Saturday, January 10, 2004

I do want to say something before I make this post. In no way does this shake my faith in the infallibility of Scripture or in my church's ability to interpret Scripture. This is just me doing a little backtracking and research and trying to relieve some of the backlash Josh has been under for quite a while for not believing Genesis 1 and 2 must be taken literally. Some of what I am about to say is out of the mouth of one of the most confessional men I know, and some of it comes from my own research. I was preparing to jump into the fray with an earlier post, but, as usual, I was sidetracked.

If you go back to the early church and read much of the work of the ECFs (Early Church Fathers), you will see case after case where Genesis 1 and 2 were not interpreted in its most literal sense. From the little reading I have done on the subject, it seems the ECFs took a more allegorical approach to these passages. This is a very consistent pattern. Josh is not standing on shaky ground, but on one of the few consistent interpretations of the ECFs. As a matter of fact, their allegorical interpretations continue all the way into Genesis 7.

The question then becomes, if the LCMS inherited the faith from Luther who inherited it from Catholicism, where did this literal interpretation of Genesis come from? Mark Noll in his book The Scandal of the Evangelical Mind has an answer.

Modern creationists arose ... from the efforts of earnest Seventh-day Adventists who wanted to show that the sacred writings of the Adventist-founder Ellen G. White (who made much of a recent earth and the Noachian deluge) could provide a framework for studying the history of the earth. Especially important for this purpose was the Adventist theorist George McCready Price (1870-1963). who published a string of creationist works culminating in 1923 with The New Geology. That book argued that a "simple" or "literal" reading of early Genesis showed that God had created the world six to eight thousand years ago and had used the Flood to construct the planet's geological past. Price, an armchair geologist with little formal training and almost no field experience, demonstrated how a person of such belief could reconstruct natural history in order to question traditional understanding of the geological column and apparent indications for an ancient earth. Price's ideas were never taken seriously by practicing geologists, and they had little impact outside Adventist circles. The one exception was the [LCMS], where a few energized critics of the modern world found Price's biblical literalism convincing, despite the fact that on almost every other religious question the [LCMS] was about as far removed from Seventh-day Adventism [SDA] as it was possible to be.--p. 189-190.

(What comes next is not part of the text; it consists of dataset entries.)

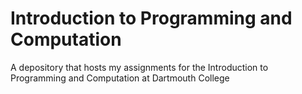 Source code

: # Introduction to Programming and Computation

A depository that hosts my assignments for the Introduction to Programming and Computation at Dartmouth College
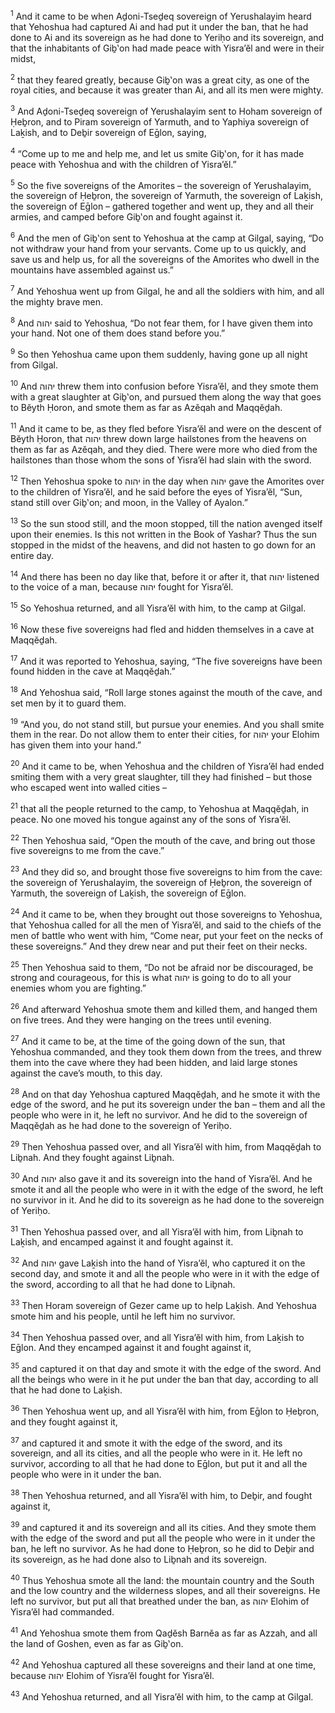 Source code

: <sup>1</sup> And it came to be when Aḏoni-Tseḏeq sovereign of Yerushalayim heard that Yehoshua had captured Ai and had put it under the ban, that he had done to Ai and its sovereign as he had done to Yeriḥo and its sovereign, and that the inhabitants of Giḇ‛on had made peace with Yisra’ĕl and were in their midst,

<sup>2</sup> that they feared greatly, because Giḇ‛on was a great city, as one of the royal cities, and because it was greater than Ai, and all its men were mighty.

<sup>3</sup> And Aḏoni-Tseḏeq sovereign of Yerushalayim sent to Hoham sovereign of Ḥeḇron, and to Piram sovereign of Yarmuth, and to Yaphiya sovereign of Laḵish, and to Deḇir sovereign of Eḡlon, saying,

<sup>4</sup> “Come up to me and help me, and let us smite Giḇ‛on, for it has made peace with Yehoshua and with the children of Yisra’ĕl.”

<sup>5</sup> So the five sovereigns of the Amorites – the sovereign of Yerushalayim, the sovereign of Ḥeḇron, the sovereign of Yarmuth, the sovereign of Laḵish, the sovereign of Eḡlon – gathered together and went up, they and all their armies, and camped before Giḇ‛on and fought against it.

<sup>6</sup> And the men of Giḇ‛on sent to Yehoshua at the camp at Gilgal, saying, “Do not withdraw your hand from your servants. Come up to us quickly, and save us and help us, for all the sovereigns of the Amorites who dwell in the mountains have assembled against us.”

<sup>7</sup> And Yehoshua went up from Gilgal, he and all the soldiers with him, and all the mighty brave men.

<sup>8</sup> And יהוה said to Yehoshua, “Do not fear them, for I have given them into your hand. Not one of them does stand before you.”

<sup>9</sup> So then Yehoshua came upon them suddenly, having gone up all night from Gilgal.

<sup>10</sup> And יהוה threw them into confusion before Yisra’ĕl, and they smote them with a great slaughter at Giḇ‛on, and pursued them along the way that goes to Bĕyth Ḥoron, and smote them as far as Azĕqah and Maqqĕḏah.

<sup>11</sup> And it came to be, as they fled before Yisra’ĕl and were on the descent of Bĕyth Ḥoron, that יהוה threw down large hailstones from the heavens on them as far as Azĕqah, and they died. There were more who died from the hailstones than those whom the sons of Yisra’ĕl had slain with the sword.

<sup>12</sup> Then Yehoshua spoke to יהוה in the day when יהוה gave the Amorites over to the children of Yisra’ĕl, and he said before the eyes of Yisra’ĕl, “Sun, stand still over Giḇ‛on; and moon, in the Valley of Ayalon.”

<sup>13</sup> So the sun stood still, and the moon stopped, till the nation avenged itself upon their enemies. Is this not written in the Book of Yashar? Thus the sun stopped in the midst of the heavens, and did not hasten to go down for an entire day.

<sup>14</sup> And there has been no day like that, before it or after it, that יהוה listened to the voice of a man, because יהוה fought for Yisra’ĕl.

<sup>15</sup> So Yehoshua returned, and all Yisra’ĕl with him, to the camp at Gilgal.

<sup>16</sup> Now these five sovereigns had fled and hidden themselves in a cave at Maqqĕḏah.

<sup>17</sup> And it was reported to Yehoshua, saying, “The five sovereigns have been found hidden in the cave at Maqqĕḏah.”

<sup>18</sup> And Yehoshua said, “Roll large stones against the mouth of the cave, and set men by it to guard them.

<sup>19</sup> “And you, do not stand still, but pursue your enemies. And you shall smite them in the rear. Do not allow them to enter their cities, for יהוה your Elohim has given them into your hand.”

<sup>20</sup> And it came to be, when Yehoshua and the children of Yisra’ĕl had ended smiting them with a very great slaughter, till they had finished – but those who escaped went into walled cities –

<sup>21</sup> that all the people returned to the camp, to Yehoshua at Maqqĕḏah, in peace. No one moved his tongue against any of the sons of Yisra’ĕl.

<sup>22</sup> Then Yehoshua said, “Open the mouth of the cave, and bring out those five sovereigns to me from the cave.”

<sup>23</sup> And they did so, and brought those five sovereigns to him from the cave: the sovereign of Yerushalayim, the sovereign of Ḥeḇron, the sovereign of Yarmuth, the sovereign of Laḵish, the sovereign of Eḡlon.

<sup>24</sup> And it came to be, when they brought out those sovereigns to Yehoshua, that Yehoshua called for all the men of Yisra’ĕl, and said to the chiefs of the men of battle who went with him, “Come near, put your feet on the necks of these sovereigns.” And they drew near and put their feet on their necks.

<sup>25</sup> Then Yehoshua said to them, “Do not be afraid nor be discouraged, be strong and courageous, for this is what יהוה is going to do to all your enemies whom you are fighting.”

<sup>26</sup> And afterward Yehoshua smote them and killed them, and hanged them on five trees. And they were hanging on the trees until evening.

<sup>27</sup> And it came to be, at the time of the going down of the sun, that Yehoshua commanded, and they took them down from the trees, and threw them into the cave where they had been hidden, and laid large stones against the cave’s mouth, to this day.

<sup>28</sup> And on that day Yehoshua captured Maqqĕḏah, and he smote it with the edge of the sword, and he put its sovereign under the ban – them and all the people who were in it, he left no survivor. And he did to the sovereign of Maqqĕḏah as he had done to the sovereign of Yeriḥo.

<sup>29</sup> Then Yehoshua passed over, and all Yisra’ĕl with him, from Maqqĕḏah to Liḇnah. And they fought against Liḇnah.

<sup>30</sup> And יהוה also gave it and its sovereign into the hand of Yisra’ĕl. And he smote it and all the people who were in it with the edge of the sword, he left no survivor in it. And he did to its sovereign as he had done to the sovereign of Yeriḥo.

<sup>31</sup> Then Yehoshua passed over, and all Yisra’ĕl with him, from Liḇnah to Laḵish, and encamped against it and fought against it.

<sup>32</sup> And יהוה gave Laḵish into the hand of Yisra’ĕl, who captured it on the second day, and smote it and all the people who were in it with the edge of the sword, according to all that he had done to Liḇnah.

<sup>33</sup> Then Horam sovereign of Gezer came up to help Laḵish. And Yehoshua smote him and his people, until he left him no survivor.

<sup>34</sup> Then Yehoshua passed over, and all Yisra’ĕl with him, from Laḵish to Eḡlon. And they encamped against it and fought against it,

<sup>35</sup> and captured it on that day and smote it with the edge of the sword. And all the beings who were in it he put under the ban that day, according to all that he had done to Laḵish.

<sup>36</sup> Then Yehoshua went up, and all Yisra’ĕl with him, from Eḡlon to Ḥeḇron, and they fought against it,

<sup>37</sup> and captured it and smote it with the edge of the sword, and its sovereign, and all its cities, and all the people who were in it. He left no survivor, according to all that he had done to Eḡlon, but put it and all the people who were in it under the ban.

<sup>38</sup> Then Yehoshua returned, and all Yisra’ĕl with him, to Deḇir, and fought against it,

<sup>39</sup> and captured it and its sovereign and all its cities. And they smote them with the edge of the sword and put all the people who were in it under the ban, he left no survivor. As he had done to Ḥeḇron, so he did to Deḇir and its sovereign, as he had done also to Liḇnah and its sovereign.

<sup>40</sup> Thus Yehoshua smote all the land: the mountain country and the South and the low country and the wilderness slopes, and all their sovereigns. He left no survivor, but put all that breathed under the ban, as יהוה Elohim of Yisra’ĕl had commanded.

<sup>41</sup> And Yehoshua smote them from Qaḏĕsh Barnĕa as far as Azzah, and all the land of Goshen, even as far as Giḇ‛on.

<sup>42</sup> And Yehoshua captured all these sovereigns and their land at one time, because יהוה Elohim of Yisra’ĕl fought for Yisra’ĕl.

<sup>43</sup> And Yehoshua returned, and all Yisra’ĕl with him, to the camp at Gilgal.


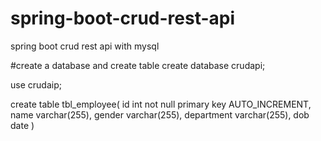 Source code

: # spring-boot-crud-rest-api
spring boot crud rest api with mysql


#create a database and create table
create database crudapi;

use crudaip;

create table tbl_employee(
	id int not null primary key AUTO_INCREMENT,
    name varchar(255),
    gender varchar(255),
    department varchar(255),
    dob date
)

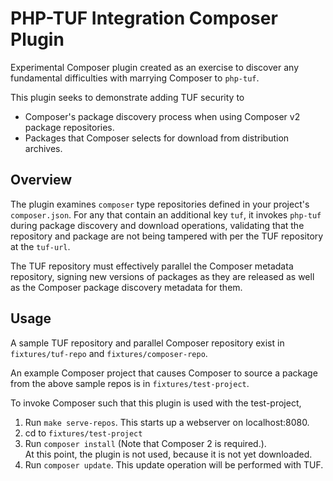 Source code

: # PHP-TUF Integration Composer Plugin

Experimental Composer plugin created as an exercise to discover any fundamental
difficulties with marrying Composer to `php-tuf`.

This plugin seeks to demonstrate adding TUF security to
  * Composer's package discovery process when using Composer v2 package repositories.
  * Packages that Composer selects for download from distribution archives.
  
## Overview

The plugin examines `composer` type repositories defined in your project's `composer.json`.
For any that contain an additional key `tuf`, it invokes `php-tuf` during package
discovery and download operations, validating that the repository and package are not being
tampered with per the TUF repository at the `tuf-url`.

The TUF repository must effectively parallel the Composer metadata repository, signing
new versions of packages as they are released as well as the Composer package discovery
metadata for them.

## Usage

A sample TUF repository and parallel Composer repository exist in `fixtures/tuf-repo` and `fixtures/composer-repo`.

An example Composer project that causes Composer to source a package from the above sample repos is in
`fixtures/test-project`. 

To invoke Composer such that this plugin is used with the test-project,
  1. Run `make serve-repos`. This starts up a webserver on localhost:8080.
  1. cd to `fixtures/test-project`
  1. Run `composer install` (Note that Composer 2 is required.).  
     At this point, the plugin is not used, because it is not yet downloaded.
  1. Run `composer update`.
     This update operation will be performed with TUF.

I read this and went, "What?" The LCMS inheriting anything from SDA is enough to make even the most stern and confessional Lutheran to rethink what he believes. I need SDA theology like the third world needs cholera. I would rather take communion from Rick Warren than accept SDA doctrine unchallenged.

So now we are left with the "How old is the earth?" question to which I can answer, "I don't know." The age dates say ~4.5 billion years, but that is from dating meteorites and not earth rocks. The earliest date for an earth rock is ~ 4 billion years. You can debate the veracity of these dates all you want (I would). What does Genesis say? Mot much. It lists a genealogy, so you figure you could just calculate the times given and, abra cadabra, tell how old the earth is. Well, there are other genealogies in the Bible as well. They are found in Matthew and Luke, and we know both genealogies are incomplete. If those genealogies are incomplete, there is no reason to believe that the genealogy in Genesis is complete as well. There goes our calculator.

Calvin said something useful in his commentary on Genesis I think even Josh would agree with. "Genesis is not a scientific text." Amen.